Excerpted data:

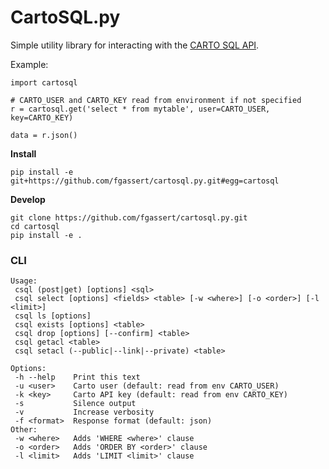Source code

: # CartoSQL.py

Simple utility library for interacting with the [CARTO SQL API](http://carto.com/docs/carto-engine/sql-api/making-calls/).

Example:

```
import cartosql

# CARTO_USER and CARTO_KEY read from environment if not specified
r = cartosql.get('select * from mytable', user=CARTO_USER, key=CARTO_KEY)

data = r.json()
```

__Install__

`pip install -e git+https://github.com/fgassert/cartosql.py.git#egg=cartosql`

__Develop__

```
git clone https://github.com/fgassert/cartosql.py.git
cd cartosql
pip install -e .
```

### CLI

```
Usage:
 csql (post|get) [options] <sql>
 csql select [options] <fields> <table> [-w <where>] [-o <order>] [-l <limit>]
 csql ls [options]
 csql exists [options] <table>
 csql drop [options] [--confirm] <table>
 csql getacl <table>
 csql setacl (--public|--link|--private) <table>

Options:
 -h --help    Print this text
 -u <user>    Carto user (default: read from env CARTO_USER)
 -k <key>     Carto API key (default: read from env CARTO_KEY)
 -s           Silence output
 -v           Increase verbosity
 -f <format>  Response format (default: json)
Other:
 -w <where>   Adds 'WHERE <where>' clause
 -o <order>   Adds 'ORDER BY <order>' clause
 -l <limit>   Adds 'LIMIT <limit>' clause
```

Exercise description: Without including the pictures, copy all of the data exactly.

Answer section:
Source code

: # CartoSQL.py

Simple utility library for interacting with the [CARTO SQL API](http://carto.com/docs/carto-engine/sql-api/making-calls/).

Example:

```
import cartosql

# CARTO_USER and CARTO_KEY read from environment if not specified
r = cartosql.get('select * from mytable', user=CARTO_USER, key=CARTO_KEY)

data = r.json()
```

__Install__

`pip install -e git+https://github.com/fgassert/cartosql.py.git#egg=cartosql`

__Develop__

```
git clone https://github.com/fgassert/cartosql.py.git
cd cartosql
pip install -e .
```

### CLI

```
Usage:
 csql (post|get) [options] <sql>
 csql select [options] <fields> <table> [-w <where>] [-o <order>] [-l <limit>]
 csql ls [options]
 csql exists [options] <table>
 csql drop [options] [--confirm] <table>
 csql getacl <table>
 csql setacl (--public|--link|--private) <table>

Options:
 -h --help    Print this text
 -u <user>    Carto user (default: read from env CARTO_USER)
 -k <key>     Carto API key (default: read from env CARTO_KEY)
 -s           Silence output
 -v           Increase verbosity
 -f <format>  Response format (default: json)
Other:
 -w <where>   Adds 'WHERE <where>' clause
 -o <order>   Adds 'ORDER BY <order>' clause
 -l <limit>   Adds 'LIMIT <limit>' clause
```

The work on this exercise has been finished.